Researchers have developed and studied an algorithm to help better predict online protest through the popular social media platform Twitter.
Researchers have developed and studied an algorithm to help predict online protest through the popular social media platform Twitter. Though governments could potentially use the tool to better determine the support or opposition to public projects and policies, some contend that it is not yet mature enough for use in matters of national security.
By looking at the online relationships and past activity of social media users, researchers at Arizona State University have determined that it's possible to predict who will get involved in online protests and discussions.
“We want predict the characteristics of the user's next status message given his past interactions. The use case for this is we can predict if a user will protest in his next status message using his past information. The past information we use are his status messages, his interactions …” said university researcher Suhas Ranganath. “What we find here is that, if we see what the user has interacted with, who they have interacted with in the past and what the interactions were, we can model that to predict what the next status will be.”

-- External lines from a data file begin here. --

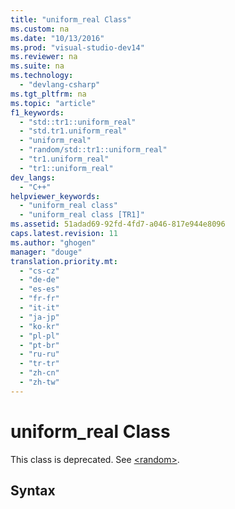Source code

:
 ```yaml
---
title: "uniform_real Class"
ms.custom: na
ms.date: "10/13/2016"
ms.prod: "visual-studio-dev14"
ms.reviewer: na
ms.suite: na
ms.technology: 
  - "devlang-csharp"
ms.tgt_pltfrm: na
ms.topic: "article"
f1_keywords: 
  - "std::tr1::uniform_real"
  - "std.tr1.uniform_real"
  - "uniform_real"
  - "random/std::tr1::uniform_real"
  - "tr1.uniform_real"
  - "tr1::uniform_real"
dev_langs: 
  - "C++"
helpviewer_keywords: 
  - "uniform_real class"
  - "uniform_real class [TR1]"
ms.assetid: 51adad69-92fd-4fd7-a046-817e944e8096
caps.latest.revision: 11
ms.author: "ghogen"
manager: "douge"
translation.priority.mt: 
  - "cs-cz"
  - "de-de"
  - "es-es"
  - "fr-fr"
  - "it-it"
  - "ja-jp"
  - "ko-kr"
  - "pl-pl"
  - "pt-br"
  - "ru-ru"
  - "tr-tr"
  - "zh-cn"
  - "zh-tw"
---
```

# uniform_real Class
This class is deprecated. See [\<random>](../Topic/%3Crandom%3E.md).  
  
## Syntax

Fred Morstatter, another ASU researcher involved in the study, titled Predicting Online Protest Participation of Social Media Users (PDF), said their work does not translate to how many participants might take part in a physical protest, but can it can paint an accurate picture of people’s level of involvement in certain topics online.
“Basically we’ve built an algorithm that will detect whether or not a user will engage in a topic. And, as kind of a case study for the paper, we chose protest,” he said. “It’s actually not protest, it’s discussion of protest. It’s really hard to tell who is actually going to put boots on the ground and go protest. As we’ve seen in different examples like the elections, who actually goes and votes versus who talks about it online; that’s a whole other problem.”
The wealth of data from the digital activity centered on the Arab Spring in 2010 gave the team the perfect starting point to analyze online protest and discussion.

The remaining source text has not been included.